Cortical thickness correlates of specific cognitive performance accounted for by the general factor of intelligence in healthy children aged 6 to 18

Abstract

Prevailing psychometric theories of intelligence posit that individual differences in cognitive performance are attributable to three main sources of variance: the general factor of intelligence (g), cognitive ability domains, and specific test requirements and idiosyncrasies. Cortical thickness has been previously associated with g. In the present study, we systematically analyzed associations between cortical thickness and cognitive performance with and without adjusting for the effects of g in a representative sample of children and adolescents (N=207, Mean age=11.8; SD=3.5; Range=6 to 18.3 years). Seven cognitive tests were included in a measurement model that identified three first-order factors (representing cognitive ability domains) and one second-order factor representing g. Residuals of the cognitive ability domain scores were computed to represent g-independent variance for the three domains and seven tests. Cognitive domain and individual test scores as well as residualized scores were regressed against cortical thickness, adjusting for age, gender and a proxy measure of brain volume. g and cognitive domain scores were positively correlated with cortical thickness in very similar areas across the brain. Adjusting for the effects of g eliminated associations of domain and test scores with cortical thickness. Within a psychometric framework, cortical thickness correlates of cognitive performance on complex tasks are well captured by g in this demographically representative sample.

Figure 1

Measurement model for the cognitive ability measures.

Figure 2

Distribution of g-independent cognitive ability domain scores. Note the approximately normal distribution.

Figure 3

Results of cortical thickness regressed against g. An FDR threshold of 0.05 is used to control for multiple comparisons across the brain. Colors, representing q values (which are metrics used for FDR that can be viewed as analogues to p values), are superimposed on left and right lateral average surface templates generated from the ICBM152 dataset. Results are corrected for gender, age, total brain volume and scanner.

Figure 4

Results of cortical thickness regressed against each of the three domains before (left) and after (right) controlling for g.
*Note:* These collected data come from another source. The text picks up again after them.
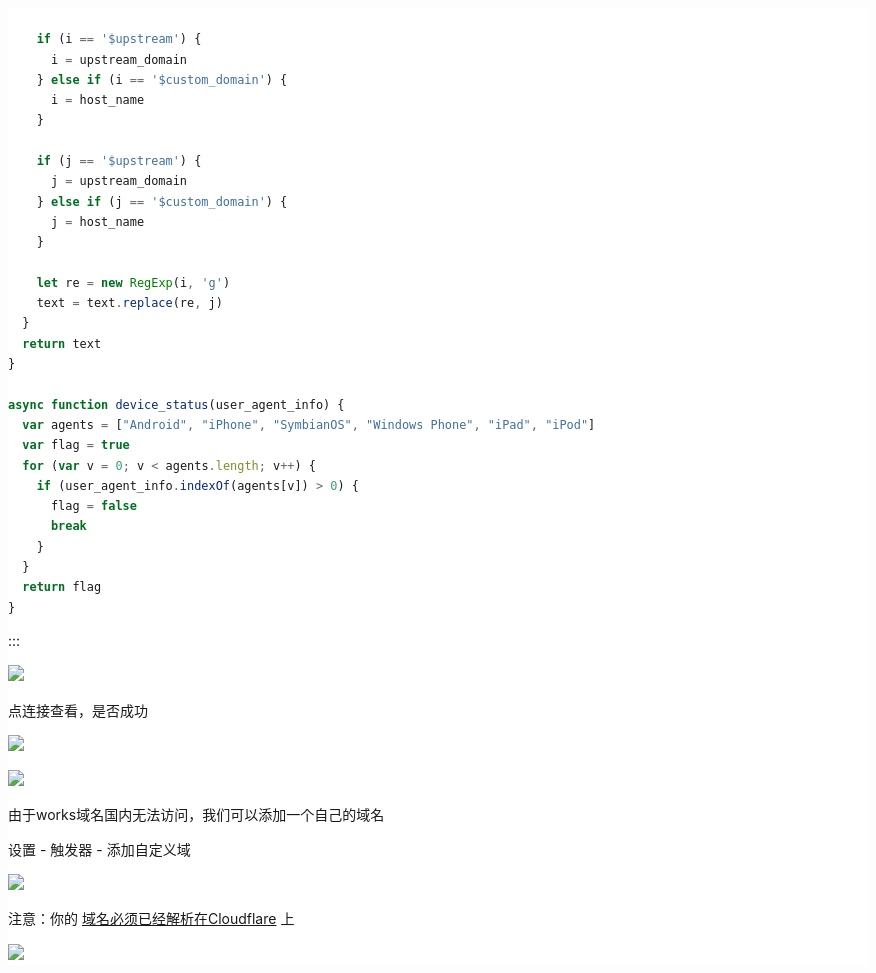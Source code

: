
 ```js

    if (i == '$upstream') {
      i = upstream_domain
    } else if (i == '$custom_domain') {
      i = host_name
    }

    if (j == '$upstream') {
      j = upstream_domain
    } else if (j == '$custom_domain') {
      j = host_name
    }

    let re = new RegExp(i, 'g')
    text = text.replace(re, j)
  }
  return text
}

async function device_status(user_agent_info) {
  var agents = ["Android", "iPhone", "SymbianOS", "Windows Phone", "iPad", "iPod"]
  var flag = true
  for (var v = 0; v < agents.length; v++) {
    if (user_agent_info.indexOf(agents[v]) > 0) {
      flag = false
      break
    }
  }
  return flag
}
```
:::

![](https://img.viptv.work/viptv/cloudflare/github/github-04.png)

点连接查看，是否成功

![](https://img.viptv.work/viptv/cloudflare/github/github-05.png)

![](https://img.viptv.work/viptv/cloudflare/github/github-06.png)

由于works域名国内无法访问，我们可以添加一个自己的域名

设置 - 触发器 - 添加自定义域

![](https://img.viptv.work/viptv/cloudflare/github/github-07.png)


注意：你的 [域名必须已经解析在Cloudflare](#使用) 上

![](https://img.viptv.work/viptv/cloudflare/github/github-08.png)
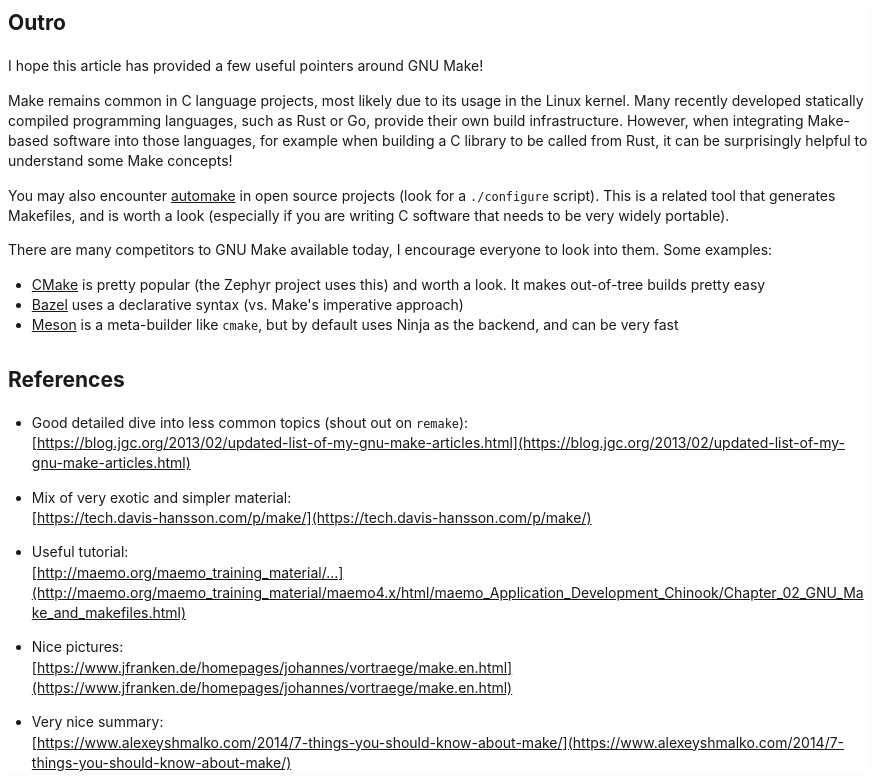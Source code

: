 ## Outro

I hope this article has provided a few useful pointers around GNU Make!

Make remains common in C language projects, most likely due to its usage in the
Linux kernel. Many recently developed statically compiled programming
languages, such as Rust or Go, provide their own build infrastructure. However, when
integrating Make-based software into those languages, for example when building
a C library to be called from Rust, it can be surprisingly helpful to understand
some Make concepts!

You may also encounter [automake](https://www.gnu.org/software/automake/) in
open source projects (look for a `./configure` script). This is a related tool
that generates Makefiles, and is worth a look (especially if you are writing
C software that needs to be very widely portable).

There are many competitors to GNU Make available today, I encourage everyone to
look into them. Some examples:

- [CMake](https://cmake.org/) is pretty popular (the Zephyr project uses this)
  and worth a look. It makes out-of-tree builds pretty easy
- [Bazel](https://docs.bazel.build/versions/master/tutorial/cpp.html) uses a
  declarative syntax (vs. Make's imperative approach)
- [Meson](https://mesonbuild.com/) is a meta-builder like `cmake`, but by
  default uses Ninja as the backend, and can be very fast

## References

- Good detailed dive into less common topics (shout out on `remake`):<br/>
  [https://blog.jgc.org/2013/02/updated-list-of-my-gnu-make-articles.html](https://blog.jgc.org/2013/02/updated-list-of-my-gnu-make-articles.html)

- Mix of very exotic and simpler material:<br/>
  [https://tech.davis-hansson.com/p/make/](https://tech.davis-hansson.com/p/make/)

- Useful tutorial:<br/>
  [http://maemo.org/maemo_training_material/...](http://maemo.org/maemo_training_material/maemo4.x/html/maemo_Application_Development_Chinook/Chapter_02_GNU_Make_and_makefiles.html)

- Nice pictures:<br/>
  [https://www.jfranken.de/homepages/johannes/vortraege/make.en.html](https://www.jfranken.de/homepages/johannes/vortraege/make.en.html)

- Very nice summary:<br/>
  [https://www.alexeyshmalko.com/2014/7-things-you-should-know-about-make/](https://www.alexeyshmalko.com/2014/7-things-you-should-know-about-make/)
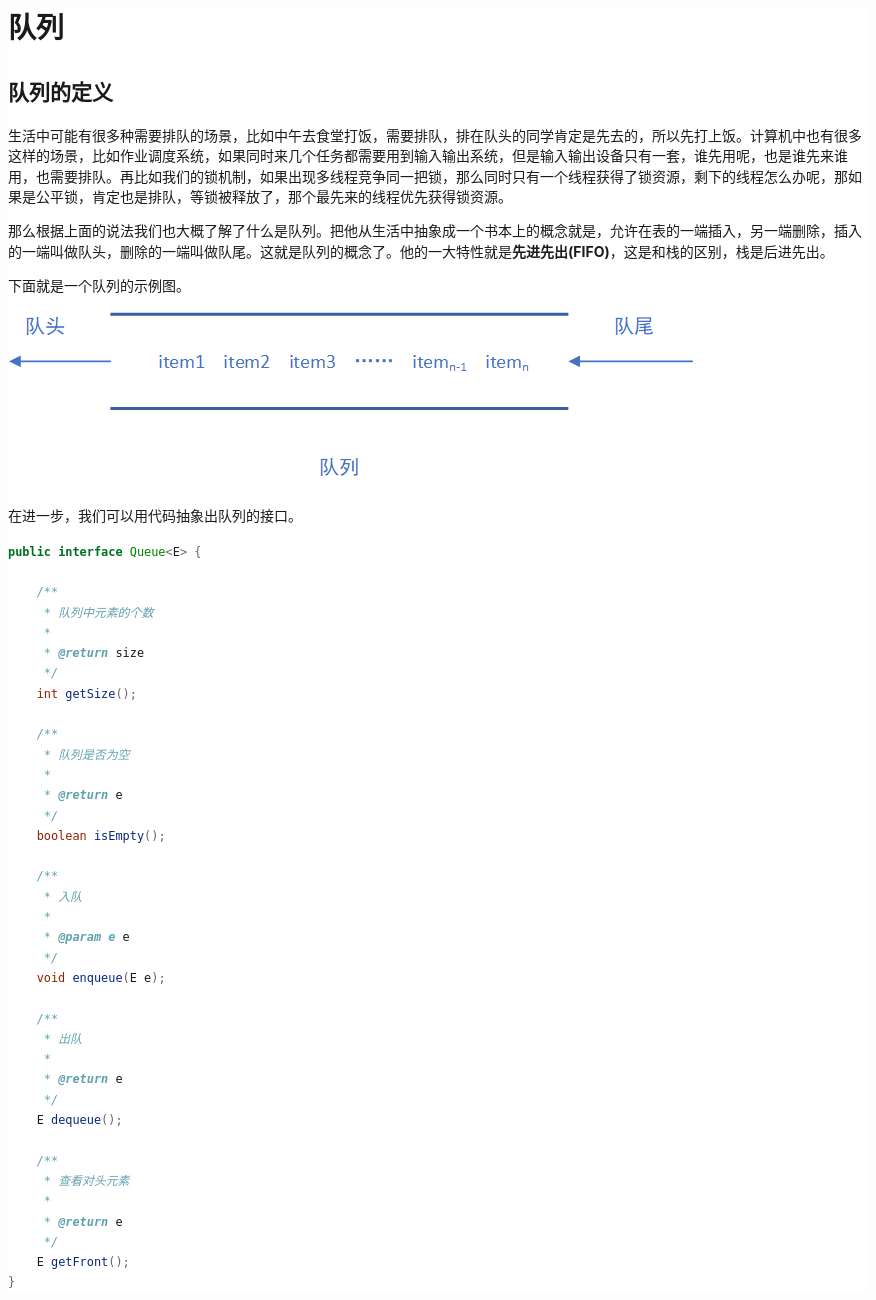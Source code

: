 # 队列

## 队列的定义

生活中可能有很多种需要排队的场景，比如中午去食堂打饭，需要排队，排在队头的同学肯定是先去的，所以先打上饭。计算机中也有很多这样的场景，比如作业调度系统，如果同时来几个任务都需要用到输入输出系统，但是输入输出设备只有一套，谁先用呢，也是谁先来谁用，也需要排队。再比如我们的锁机制，如果出现多线程竞争同一把锁，那么同时只有一个线程获得了锁资源，剩下的线程怎么办呢，那如果是公平锁，肯定也是排队，等锁被释放了，那个最先来的线程优先获得锁资源。

那么根据上面的说法我们也大概了解了什么是队列。把他从生活中抽象成一个书本上的概念就是，允许在表的一端插入，另一端删除，插入的一端叫做队头，删除的一端叫做队尾。这就是队列的概念了。他的一大特性就是**先进先出(FIFO)**，这是和栈的区别，栈是后进先出。

下面就是一个队列的示例图。

![](img/队列.png)

在进一步，我们可以用代码抽象出队列的接口。

```java
public interface Queue<E> {

    /**
     * 队列中元素的个数
     *
     * @return size
     */
    int getSize();

    /**
     * 队列是否为空
     *
     * @return e
     */
    boolean isEmpty();

    /**
     * 入队
     *
     * @param e e
     */
    void enqueue(E e);

    /**
     * 出队
     *
     * @return e
     */
    E dequeue();

    /**
     * 查看对头元素
     *
     * @return e
     */
    E getFront();
}
```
Here also, an FDR threshold of 0.05 is used to control for multiple comparisons across the brain and colors, representing q values, are superimposed on left and right lateral average surface templates generated from the ICBM152 dataset. Results are corrected for gender, age, total brain volume and scanner.

Figure 5

Results of cortical thickness regressed against the Passage Comprehension, Matrix Reasoning, Block Design, and Vocabulary tests before (periphery) and after (center) controlling for g. Here also, an FDR threshold of 0.05 is used to control for multiple comparisons and colors, representing q values, are superimposed on left and right lateral average surface templates generated from the ICBM152 dataset. Results are corrected for gender, age, scanner, and a proxy measure of brain volume.

Figure A1 (Appendix)

Plot of the association between Mean Cortical Thickness and Cortical Gray Matter Volume

Figure A2 (Appendix)

Figures showing the association between g and cortical thickness after controlling for pBV (White Matter + Intracerebral CSF + Subcortical Gray Matter) or TBV (White Matter + Intracerebral CSF + Cortical and Subcortical Gray Matter). The top right g map is identical to Figure 3 and is reproduced here for convenience to facilitate comparisons between figures.